An international collaborative project has been proposed to inactivate all mouse genes in embryonic stem (ES) cells using a combination of random and targeted insertional mutagenesis techniques. Random gene trapping will be the first choice in the initial phase, and gene-targeting experiments will then be carried out to individually knockout the remaining 'difficult-to-trap' genes. One of the most favored techniques of random insertional mutagenesis is promoter trapping, which only disrupts actively transcribed genes. Polyadenylation (poly-A) trapping, on the other hand, can capture a broader spectrum of genes including those not expressed in the target cells, but we noticed that it inevitably selects for the vector integration into the last introns of the trapped genes. Here, we present evidence that this remarkable skewing is caused by the degradation of a selectable-marker mRNA used for poly-A trapping via an mRNA-surveillance mechanism, nonsense-mediated mRNA decay (NMD). We also report the development of a novel poly-A-trap strategy, UPATrap, which suppresses NMD of the selectable-marker mRNA and permits the trapping of transcriptionally silent genes without a bias in the vector-integration site. We believe the UPATrap technology enables a simple and straightforward approach to the unbiased inactivation of all mouse genes in ES cells.

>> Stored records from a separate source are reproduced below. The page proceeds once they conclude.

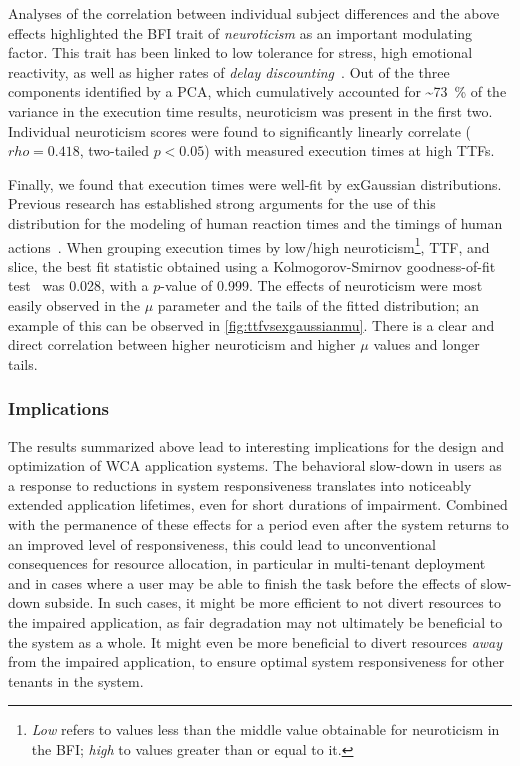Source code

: Analyses of the correlation between individual subject differences and the above effects highlighted the \gls{BFI} trait of \emph{neuroticism} as an important modulating factor.
This trait has been linked to low tolerance for stress, high emotional reactivity, as well as higher rates of \emph{delay discounting}~\cite{hirsh2008delay}.
Out of the three components identified by a \gls{PCA}, which cumulatively accounted for \textasciitilde\SI{73}{\percent} of the variance in the execution time results, neuroticism was present in the first two.
Individual neuroticism scores were found to significantly linearly correlate (\ensuremath{rho = 0.418}, two-tailed \ensuremath{p < 0.05}) with measured execution times at high \glspl{TTF}.

Finally, we found that execution times were well-fit by \gls{exGaussian} distributions.
Previous research has established strong arguments for the use of this distribution for the modeling of human reaction times and the timings of human actions~\cite{rohrer1994analysis,palmer2011what,marmolejo_ramos2022generalised}.
When grouping execution times by low/high neuroticism\footnote{%
    \emph{Low} refers to values less than the middle value obtainable for neuroticism in the \gls{BFI}; \emph{high} to values greater than or equal to it.
}, \gls{TTF}, and slice, the best fit statistic obtained using a Kolmogorov-Smirnov goodness-of-fit test~\cite{massey_jr1951kolmogorov} was \num{0.028}, with a \ensuremath{p}-value of \num{0.999}.
The effects of neuroticism were most easily observed in the \ensuremath{\mu} parameter and the tails of the fitted distribution;
an example of this can be observed in \cref{fig:ttfvsexgaussianmu}.
There is a clear and direct correlation between higher neuroticism and higher \ensuremath{\mu} values and longer tails.

\subsubsection{Implications}

The results summarized above lead to interesting implications for the design and optimization of \gls{WCA} application systems.
The behavioral slow-down in users as a response to reductions in system responsiveness translates into noticeably extended application lifetimes, even for short durations of impairment.
Combined with the permanence of these effects for a period even after the system returns to an improved level of responsiveness, this could lead to unconventional consequences for resource allocation, in particular in multi-tenant deployment and in cases where a user may be able to finish the task before the effects of slow-down subside.
In such cases, it might be more efficient to not divert resources to the impaired application, as fair degradation may not ultimately be beneficial to the system as a whole.
It might even be more beneficial to divert resources \emph{away} from the impaired application, to ensure optimal system responsiveness for other tenants in the system.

Expression profiling with arrays of randomly disrupted genes in mouse embryonic stem cells leads to in vivo functional analysis.

DNA arrays are capable of profiling the expression patterns of many genes in a single experiment. After finding a gene of interest in a DNA array, however, labor-intensive gene-targeting experiments sometimes must be performed for the in vivo analysis of the gene function. With random gene trapping, on the other hand, it is relatively easy to disrupt and retrieve hundreds of genes/gene candidates in mouse embryonic stem (ES) cells, but one could overlook potentially important gene-disruption events if only the nucleotide sequences and not the expression patterns of the trapped DNA segments are analyzed. To combine the benefits of the above two experimental systems, we first created approximately 900 genetrapped mouse ES cell clones and then constructed arrays of cDNAs derived from the disrupted genes. By using these arrays, we identified a novel gene predominantly expressed in the mouse brain, and the corresponding ES cell clone was used to produced mice homozygous for the disrupted allele of the gene. Detailed analysis of the knockout mice revealed that the gene trap vector completely abolished gene expression downstream of its integration site. Therefore, identification of a gene or novel gene candidate with an interesting expression pattern by using this type of DNA array immediately allows the production of knockout mice from an ES cell clone with a disrupted allele of the sequence of interest.